I was afraid of this, and am left with only one other option, to go back....if I can indeed go back. And I can, though only by running, scrabbling, tripping, falling, and all the while pushing the bike ever upwards, and eventually back to relative safety my body again starts to contemplate things other than survival; namely food and water and rest.
When I pass back through Lancetillo I see Leon's friend Juan, who asks what happened. Onlyfor him to then explain that it was passable, with a rope or something that I don't fully understand (though I wonder if he is right) and I curse myself for not at least having gone to see the bridge and this thought plays on my mind all the way back to last nights camp.
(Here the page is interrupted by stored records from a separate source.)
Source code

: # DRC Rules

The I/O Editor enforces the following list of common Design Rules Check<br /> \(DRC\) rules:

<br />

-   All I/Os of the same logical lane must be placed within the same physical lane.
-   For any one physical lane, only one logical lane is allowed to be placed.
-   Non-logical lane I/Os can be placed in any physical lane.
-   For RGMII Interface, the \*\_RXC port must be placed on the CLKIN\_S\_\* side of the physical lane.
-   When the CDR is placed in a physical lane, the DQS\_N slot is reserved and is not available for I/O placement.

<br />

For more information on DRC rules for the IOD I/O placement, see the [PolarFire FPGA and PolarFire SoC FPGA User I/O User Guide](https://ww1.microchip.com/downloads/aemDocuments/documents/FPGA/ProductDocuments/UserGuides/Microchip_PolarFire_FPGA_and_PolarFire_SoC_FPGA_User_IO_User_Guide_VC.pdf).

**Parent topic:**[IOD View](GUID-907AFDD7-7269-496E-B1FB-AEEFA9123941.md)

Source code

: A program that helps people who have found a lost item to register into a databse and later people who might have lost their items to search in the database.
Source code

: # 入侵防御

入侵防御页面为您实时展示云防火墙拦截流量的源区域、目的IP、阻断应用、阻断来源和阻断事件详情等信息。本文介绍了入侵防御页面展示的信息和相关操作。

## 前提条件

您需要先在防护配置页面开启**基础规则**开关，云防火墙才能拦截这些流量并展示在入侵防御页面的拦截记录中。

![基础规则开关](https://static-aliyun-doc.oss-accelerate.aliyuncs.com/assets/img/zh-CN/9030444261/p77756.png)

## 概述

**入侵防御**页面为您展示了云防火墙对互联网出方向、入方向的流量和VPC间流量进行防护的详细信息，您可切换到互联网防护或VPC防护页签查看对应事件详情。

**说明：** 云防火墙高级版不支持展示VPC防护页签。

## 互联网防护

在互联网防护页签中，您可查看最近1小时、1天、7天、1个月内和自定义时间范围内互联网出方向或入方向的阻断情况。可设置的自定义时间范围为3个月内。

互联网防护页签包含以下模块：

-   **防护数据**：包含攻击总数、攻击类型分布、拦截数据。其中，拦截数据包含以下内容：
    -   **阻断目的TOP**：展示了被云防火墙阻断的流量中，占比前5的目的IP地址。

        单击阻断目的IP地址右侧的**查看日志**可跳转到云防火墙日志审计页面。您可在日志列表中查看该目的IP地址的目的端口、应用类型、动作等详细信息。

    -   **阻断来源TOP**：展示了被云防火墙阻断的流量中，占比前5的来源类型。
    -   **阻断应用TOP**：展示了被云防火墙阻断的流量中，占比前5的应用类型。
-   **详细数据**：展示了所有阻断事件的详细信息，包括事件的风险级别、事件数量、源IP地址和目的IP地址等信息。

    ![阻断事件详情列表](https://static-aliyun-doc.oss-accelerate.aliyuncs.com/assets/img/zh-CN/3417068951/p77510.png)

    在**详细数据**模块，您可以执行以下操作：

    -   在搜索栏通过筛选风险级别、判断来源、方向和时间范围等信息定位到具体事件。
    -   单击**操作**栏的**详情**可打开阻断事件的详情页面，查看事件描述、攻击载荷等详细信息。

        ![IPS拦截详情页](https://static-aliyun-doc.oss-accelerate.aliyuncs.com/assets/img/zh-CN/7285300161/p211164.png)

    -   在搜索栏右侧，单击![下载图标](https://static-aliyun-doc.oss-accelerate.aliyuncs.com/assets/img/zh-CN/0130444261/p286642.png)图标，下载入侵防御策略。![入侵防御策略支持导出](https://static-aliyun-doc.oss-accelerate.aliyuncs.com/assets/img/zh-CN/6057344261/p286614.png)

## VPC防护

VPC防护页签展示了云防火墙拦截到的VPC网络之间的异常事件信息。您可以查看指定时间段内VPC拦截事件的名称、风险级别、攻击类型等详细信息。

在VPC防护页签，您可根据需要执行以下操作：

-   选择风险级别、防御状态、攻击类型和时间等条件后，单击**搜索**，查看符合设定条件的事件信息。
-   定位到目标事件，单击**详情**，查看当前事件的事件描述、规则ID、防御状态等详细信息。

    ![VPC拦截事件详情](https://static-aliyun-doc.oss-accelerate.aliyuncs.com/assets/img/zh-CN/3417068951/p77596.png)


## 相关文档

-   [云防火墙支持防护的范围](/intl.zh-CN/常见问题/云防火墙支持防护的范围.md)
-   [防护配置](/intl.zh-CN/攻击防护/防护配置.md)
Alas, there is plenty more on my horizons in Guatemala and next I head to Semuc Champey, passing through the delightful lakeside town of Santa Cristobal Verapaz; the essence of "tranquilo" and then Coban....which though in the guidebooks is an area not to be missed, seems to lack any personal appeal and should in fact be wholeheartedly missed.
Champey is reached through the slightly rough rough road through to Lanquin and beyond, down into the hot valley floor of the river Cahabón. I think about camping at the park when I arrive in the evening, but decide against it on account of it a) being 50Q ($6) and b) being crap.
Riding back towards Lanquin I wonder about my options - or lack of - when I see a man working in the cooler evening air in amongst his maize field and stop to chat. I approach him and ask about the possibility of camping at his place, soon surrounded by the entire family who have limited Spanish. But it seems, there's no problem and I start setting up my tent next to their house. The tent is a thing of amazement for them, and we are soon chatting as darkness falls and the mosquitoes rise.
"Do you want some tortillas?" the children ask as I cook my dinner.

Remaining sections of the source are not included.